Without including any pictures, write out the data below exactly.

┌─ Dataset records

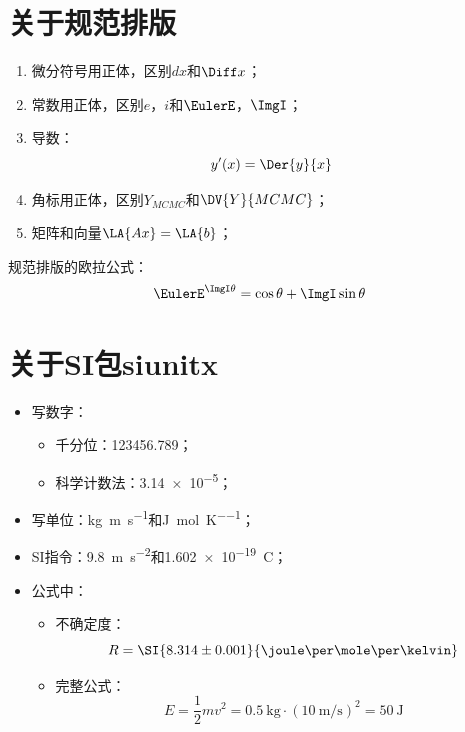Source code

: \section{关于规范排版}

\begin{enumerate}
	\item 微分符号用正体，区别$dx$和$\Diff x$；
	\item 常数用正体，区别$e$，$i$和$\EulerE$，$\ImgI$；
	\item 导数：
	$$
	y'(x) = \Der{y}{x}
	$$
	\item 角标用正体，区别$Y_{MCMC}$和$\DV{Y}{MCMC}$；
	\item 矩阵和向量$\LA{Ax}=\LA{b}$；
\end{enumerate}

\begin{ubox}{规范排版的欧拉公式：}
	\begin{equation}
		\EulerE^{\ImgI\theta} = \cos\theta + \ImgI\sin\theta
	\end{equation}
\end{ubox}

\section{关于SI包siunitx}
\begin{itemize}
	\item 写数字：
	\begin{itemize}
		\item 千分位：\num{123456.789}；
		\item 科学计数法：\num{3.14e-5}；
	\end{itemize}
	
	\item 写单位：\si{\kilogram\metre\per\second}和\si{\joule\per\mole\per\kelvin}；
	
	\item SI指令：\SI{9.8}{\metre\per\second\squared}和\SI{1.602e-19}{\coulomb}；
	
	\item 公式中：
	\begin{itemize}
		\item 不确定度：
		\[
		R = \SI{8.314 \pm 0.001}{\joule\per\mole\per\kelvin}
		\]
		\item 完整公式：
		\[
		E = \frac{1}{2} m v^2 = \SI{0.5}{\kilogram} \cdot \left( \SI{10}{\metre\per\second} \right)^2 = \SI{50}{\joule}
		\]
	\end{itemize}
\end{itemize}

└─

Expected output:
Source code

: \section{关于规范排版}

\begin{enumerate}
	\item 微分符号用正体，区别$dx$和$\Diff x$；
	\item 常数用正体，区别$e$，$i$和$\EulerE$，$\ImgI$；
	\item 导数：
	$$
	y'(x) = \Der{y}{x}
	$$
	\item 角标用正体，区别$Y_{MCMC}$和$\DV{Y}{MCMC}$；
	\item 矩阵和向量$\LA{Ax}=\LA{b}$；
\end{enumerate}

\begin{ubox}{规范排版的欧拉公式：}
	\begin{equation}
		\EulerE^{\ImgI\theta} = \cos\theta + \ImgI\sin\theta
	\end{equation}
\end{ubox}

\section{关于SI包siunitx}
\begin{itemize}
	\item 写数字：
	\begin{itemize}
		\item 千分位：\num{123456.789}；
		\item 科学计数法：\num{3.14e-5}；
	\end{itemize}
	
	\item 写单位：\si{\kilogram\metre\per\second}和\si{\joule\per\mole\per\kelvin}；
	
	\item SI指令：\SI{9.8}{\metre\per\second\squared}和\SI{1.602e-19}{\coulomb}；
	
	\item 公式中：
	\begin{itemize}
		\item 不确定度：
		\[
		R = \SI{8.314 \pm 0.001}{\joule\per\mole\per\kelvin}
		\]
		\item 完整公式：
		\[
		E = \frac{1}{2} m v^2 = \SI{0.5}{\kilogram} \cdot \left( \SI{10}{\metre\per\second} \right)^2 = \SI{50}{\joule}
		\]
	\end{itemize}
\end{itemize}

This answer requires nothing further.